Tatry: jesienne liczenie kozic się nie powiodło

| Nauki przyrodnicze
Andrzej Makarczuk, CC

Tegoroczne jesienne liczenie kozic w Tatrach nie powiodło się z powodu niesprzyjającej pogody. Wspólna akcja przyrodników z polskiego i słowackiego Tatrzańskiego Parku Narodowego (TPN) była sześciokrotnie przekładana i choć w końcu podjęto próbę policzenia kozic, tym razem się to nie udało.

Pomimo sześciokrotnego przekładania akcji liczenia kozic pogoda nam nie sprzyjała. Podjęliśmy próbę liczenia 15 listopada, ale szczyt przysłaniały chmury i wiał silny wiatr, szczególnie w części zachodniej gór. W związku z tym liczenie się nie udało – powiedział PAP w poniedziałek Jarosław Rabiasz z Zespołu Badań i Monitoringu TPN.

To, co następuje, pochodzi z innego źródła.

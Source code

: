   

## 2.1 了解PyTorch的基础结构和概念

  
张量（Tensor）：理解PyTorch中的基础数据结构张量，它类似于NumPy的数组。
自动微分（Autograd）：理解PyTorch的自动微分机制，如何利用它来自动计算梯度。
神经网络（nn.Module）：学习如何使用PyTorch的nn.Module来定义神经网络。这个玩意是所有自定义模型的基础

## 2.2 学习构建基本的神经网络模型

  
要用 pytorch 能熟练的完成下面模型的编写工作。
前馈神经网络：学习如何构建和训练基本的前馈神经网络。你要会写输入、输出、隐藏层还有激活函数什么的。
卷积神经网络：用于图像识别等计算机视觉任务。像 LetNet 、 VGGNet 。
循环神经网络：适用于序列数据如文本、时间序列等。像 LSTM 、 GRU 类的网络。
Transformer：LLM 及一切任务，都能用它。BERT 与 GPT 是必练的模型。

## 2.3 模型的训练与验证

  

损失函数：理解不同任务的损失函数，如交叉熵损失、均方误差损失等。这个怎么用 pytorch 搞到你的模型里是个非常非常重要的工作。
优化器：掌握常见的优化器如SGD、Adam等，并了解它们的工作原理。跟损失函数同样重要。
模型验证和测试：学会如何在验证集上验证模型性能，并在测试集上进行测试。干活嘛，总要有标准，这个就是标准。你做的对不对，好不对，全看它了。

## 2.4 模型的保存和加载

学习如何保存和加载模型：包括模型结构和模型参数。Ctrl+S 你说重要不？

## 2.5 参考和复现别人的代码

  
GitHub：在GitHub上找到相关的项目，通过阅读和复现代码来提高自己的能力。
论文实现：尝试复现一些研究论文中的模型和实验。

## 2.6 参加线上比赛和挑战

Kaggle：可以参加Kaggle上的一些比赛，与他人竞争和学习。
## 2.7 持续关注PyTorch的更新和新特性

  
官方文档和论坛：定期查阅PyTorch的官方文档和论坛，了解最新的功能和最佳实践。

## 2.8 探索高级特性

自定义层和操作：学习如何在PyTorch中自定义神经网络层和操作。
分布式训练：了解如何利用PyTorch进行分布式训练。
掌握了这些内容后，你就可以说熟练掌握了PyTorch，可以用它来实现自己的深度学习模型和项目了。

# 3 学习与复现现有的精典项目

Kolejne liczenie kozic zaplanowano na wiosnę przyszłego roku. Wówczas będzie też wiadomo, ile kozic przyszło na świat.

Liczenie populacji kozic po polskiej i słowackiej stronie Tatr odbywa się regularnie wiosną i jesienią od 1957 r. Polega na tym, że teren jest dzielony na rejony obserwacyjne, w które ruszają zespoły wyposażone w lornetki i specjalne karty obserwacyjne. Na kartach zapisują liczbę osobników, czas i miejsce obserwacji, kierunek przemieszczania się zwierząt i dodatkowe informacje, takie jak płeć czy wiek osobników. Później na polsko-słowackim forum przyrodnicy weryfikują swoje obserwacje i szacują liczbę kozic. W ubiegłym roku jesienią naliczono w Tatrach 1431 kozic.

Kozica w Polsce jest gatunkiem chronionym. Zwierzęta te żyją w niewielkich stadach, na których czele stoi doświadczona samica, tak zwana licówka. Samce, zwane capami, żyją najczęściej samotnie, dołączając do stad jesienią na czas godów.